On February 24th when we celebrated Louis Riel Day in Manitoba, I realized I had done any number of blog posts that involved Louis Riel, the founder of Manitoba. When I visited the Grey Nuns’ Convent I found out Louis Riel was a student at a school run by the nuns and one of the sisters traveled to Montreal with him so he could attend college there. I have since learned as well that Louis Riel’s sister Sara joined the order of Grey Nuns in the 1860’s and remained a serving sister till her death of tuberculosis in 1883.
When I wrote a post about James Ashdown who built the warehouse which houses my condo in Winnipeg’s Exchange District, I noted that Louis Riel had imprisoned Mr. Ashdown for 59 days because he voiced resistance to Louis’ take over of the Red River Settlement.
I did a post about Joseph Royal and the park named after him at the foot of the Provencher Bridge. I wrote about how Joseph had argued for Louis Riel’s amnesty and had defended two of Louis’ compatriots who were accused of the murder of Thomas Scott.

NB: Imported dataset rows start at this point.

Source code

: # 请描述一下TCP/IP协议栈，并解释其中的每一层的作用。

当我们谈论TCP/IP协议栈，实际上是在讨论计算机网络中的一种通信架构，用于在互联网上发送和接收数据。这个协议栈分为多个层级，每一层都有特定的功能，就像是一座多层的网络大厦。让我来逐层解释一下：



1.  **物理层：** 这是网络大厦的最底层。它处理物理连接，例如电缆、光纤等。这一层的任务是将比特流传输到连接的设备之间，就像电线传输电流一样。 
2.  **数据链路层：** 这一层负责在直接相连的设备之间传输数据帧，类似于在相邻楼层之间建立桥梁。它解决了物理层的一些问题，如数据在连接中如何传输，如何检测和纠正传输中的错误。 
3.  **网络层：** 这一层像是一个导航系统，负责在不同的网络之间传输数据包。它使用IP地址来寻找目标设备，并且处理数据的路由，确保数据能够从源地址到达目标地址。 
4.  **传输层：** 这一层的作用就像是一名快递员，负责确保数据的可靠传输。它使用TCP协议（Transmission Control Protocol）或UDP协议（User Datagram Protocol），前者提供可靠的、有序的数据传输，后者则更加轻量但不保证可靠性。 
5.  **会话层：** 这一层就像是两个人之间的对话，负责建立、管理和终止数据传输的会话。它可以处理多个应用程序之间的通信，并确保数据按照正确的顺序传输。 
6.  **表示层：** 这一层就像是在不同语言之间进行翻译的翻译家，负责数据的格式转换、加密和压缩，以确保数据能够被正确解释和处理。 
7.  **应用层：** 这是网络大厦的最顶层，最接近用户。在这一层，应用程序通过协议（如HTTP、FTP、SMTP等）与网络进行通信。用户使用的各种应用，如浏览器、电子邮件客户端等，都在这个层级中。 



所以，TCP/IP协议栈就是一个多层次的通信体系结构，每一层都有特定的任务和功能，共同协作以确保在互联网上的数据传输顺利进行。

I explored the life of A. G. Bannatyne in a post since I live on Bannatyne Avenue. Mr. Bannatyne acted as a mediator between Louis Riel’s provisional government and the Canadian government. I noted that Louis Riel even wrote a poem about Annie Bannatyne, A.G’s wife.
In my post about the Provencher Bridge I said that the pedestrian walkway on the structure was called Esplanade Riel in honor of Louis Riel.
I realized I had written quite a bit about Louis Riel, but how much did I actually know about him? My last Canadian history course was in high school and I had never read a book about Louis Riel. I decided it was time to remedy that. I didn’t have time however to read some thick tome about the founder of my province so I decided to get Chester Brown’s Louis Riel- A Comic Strip Biography from the library. I had introduced my high school students to a couple graphic novels and I knew they were a good way to tell a story.
Although I was a little disappointed that the book didn’t deal with Louis’ childhood it did provide a good overview of his life from the time just before the Riel Rebellion/ Resistance till Louis’ execution. The book was easy to read and I finished it in a day. I learned that Louis Riel was elected to Canada’s Parliament three times while he was a wanted criminal and in exile in the United States.
I learned quite a bit more about the role Canadian prime minister Sir John A McDonald had in the resistance movements in both Manitoba and Saskatchewan that Louis was involved in. Brown depicts Sir John A as mean-spirited, self -serving and willing to sacrifice anything to get his railway built across Canada.
I learned quite a bit more about the relationship between Louis Riel and Gabriel Dumont. Dumont was more of a pragmatist than Riel and more interested in violent resistance. If you want to know more about Riel and Dumont listen to this excellent interview with Joseph Boyden who has written a book about the two men.
I also learned what a deeply religious person Louis was and how that influenced his decisions.
Chester Brown’s graphic comic gave a good overview of Louis’ life. Since Riel plays such a prominent role in the history of the province of Manitoba and in the history of Winnipeg it is good for me to know more about him.